Refugees are facing many obstacles in their integration and their resettlement. All aspects of integration are interconnected to each other. Housing, employment, education, language skills and social bonds within refugee communities can facilitate social integration. The Goal of the CSS is to be a comprehensive and client center, to provide services for different client needs, because they don’t have standardized clients. What is unique about the program, is that its looking to improve the capacity of the communities to facilitate the integration for the refugees, understanding that integration is a two-way street. That was one of the key findings of the study. Understanding that changes are happening in the refugees, but changes are happening in the communities. Successful integrations can only be documented when you see changes in the communities and the communities are receptive to the unique needs of refugees because you don’t get equal outcomes or equal opportunities if the communities are not receptive to that and to make some changes.
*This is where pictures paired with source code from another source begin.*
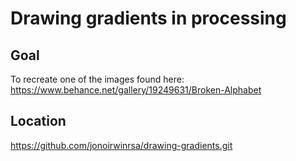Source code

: Drawing gradients in processing
==================

Goal
-----
To recreate one of the images found here: https://www.behance.net/gallery/19249631/Broken-Alphabet

Location
-------------------
https://github.com/jonoirwinrsa/drawing-gradients.git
Panel 4: Settlement of Forced Migrants: Local Experiences and Policies.
Susan McGarth & Duncan MacLaren
This study explored and identified the major challenges experienced by the Karen community in Australia. A social integration framework was presented which demonstrated the importance of taking in consideration personal aspects (sense of belonging and feeling of safety and security) and environmental aspects (social connections and institutional adaptation) of migration and not only the functional integration of migrants and their cultural and linguistic integration. Findings demonstrated that the Karen experienced similar issues as other migrants but at a more severe level. Major issues were the lack of knowledge of English, low levels of education and literacy, lack of preparation prior to migration and lack of familiarity with urban context. Additionally, the Karen had difficulty connecting with the host community, Australia, and stayed connected globally with the Karen community.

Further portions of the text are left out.